Floyd Mayweather Vs. Canelo Alvarez, Lucas Matthysse Vs. Danny Garcia: Sept. 14 Will Be Worth Every Penny

(Lucas Matthysse, left, Danny Garcia, right; via)

In an ideal world, it wouldn't be so flabbergasting. But this isn't an ideal world. And the Showtime pay-per-view boxing card Sept. 14 that gives fans two of the best fights in the sport on one night is downright astonishing.

On Thursday, Golden Boy Promotions announced that Lucas Matthysse-Danny Garcia for all the marbles at junior welterweight would appear on the undercard of Floyd Mayweather-Canelo Alvarez. Few believed either fight would ever happen.

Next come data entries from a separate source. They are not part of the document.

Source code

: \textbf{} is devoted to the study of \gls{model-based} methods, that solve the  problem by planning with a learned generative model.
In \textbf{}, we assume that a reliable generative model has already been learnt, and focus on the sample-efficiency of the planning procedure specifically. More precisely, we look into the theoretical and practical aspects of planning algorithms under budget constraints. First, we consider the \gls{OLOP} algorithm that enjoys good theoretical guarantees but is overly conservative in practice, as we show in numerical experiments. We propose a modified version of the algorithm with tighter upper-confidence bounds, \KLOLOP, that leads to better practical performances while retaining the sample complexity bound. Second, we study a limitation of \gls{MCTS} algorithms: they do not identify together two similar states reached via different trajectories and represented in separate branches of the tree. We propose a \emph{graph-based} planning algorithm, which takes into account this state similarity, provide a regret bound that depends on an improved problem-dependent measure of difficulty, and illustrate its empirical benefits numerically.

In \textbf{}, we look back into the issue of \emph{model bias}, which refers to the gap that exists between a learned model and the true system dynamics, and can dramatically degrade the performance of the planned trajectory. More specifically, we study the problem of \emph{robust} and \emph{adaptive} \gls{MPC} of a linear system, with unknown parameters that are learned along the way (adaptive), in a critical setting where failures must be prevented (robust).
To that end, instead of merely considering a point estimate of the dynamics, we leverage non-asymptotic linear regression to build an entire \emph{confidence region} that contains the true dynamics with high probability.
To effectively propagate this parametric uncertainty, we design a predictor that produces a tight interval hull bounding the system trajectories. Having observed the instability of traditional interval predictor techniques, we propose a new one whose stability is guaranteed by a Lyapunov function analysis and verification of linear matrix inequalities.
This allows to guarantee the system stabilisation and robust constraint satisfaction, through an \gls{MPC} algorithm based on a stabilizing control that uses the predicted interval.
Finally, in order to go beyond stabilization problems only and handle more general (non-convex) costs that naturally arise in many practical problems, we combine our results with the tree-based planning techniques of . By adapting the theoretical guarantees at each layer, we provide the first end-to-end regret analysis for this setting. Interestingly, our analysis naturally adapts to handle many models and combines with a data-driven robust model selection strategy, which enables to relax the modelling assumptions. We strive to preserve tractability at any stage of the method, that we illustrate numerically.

That Mayweather-Alvarez, the most marketable fight in boxing right now, is being accompanied by an undercard bout of any consequence whatsoever, let alone one of the OTHER fights demanded most by boxing fans, is unheard of since who knows when.

It defies explanation to such a degree that the only one offered — GBP's Richard Schaefer said it was just about making the card bigger and giving the fans a gift — might actually be the most plausible. The cynical boxing fan in me can't come up with any alternatives. Matthysse-Garcia would be a big fight as a headliner. There is every short-sighted economic motive to separate it from Mayweather-Alvarez. Short-term, PPV undercards usually don't offer a big return on investment for promoters; it is only when it comes to long-term customer satisfaction that they make a difference, or to bolster a weak main event. I guess you could propose that putting Matthysse-Garcia on the undercard has something to do with mitigating fan complaints about the higher-than-usual PPV price of up to $75 for HD, but even then it's still about giving the fans what they want. No hardcore fan will complain about having to fork over $75 for two fights so extraordinary. Maybe it's to set the winner up for Mayweather's next fight, and given the high price of Showtime doing business with Mayweather, they have little alternative but to pump up his next potential opponent due to the drop-off in marketable contenders after Alvarez. But if a dicey business decision by Showtime backed them into this kind of corner, we should count ourselves the lucky beneficiaries of its desperation.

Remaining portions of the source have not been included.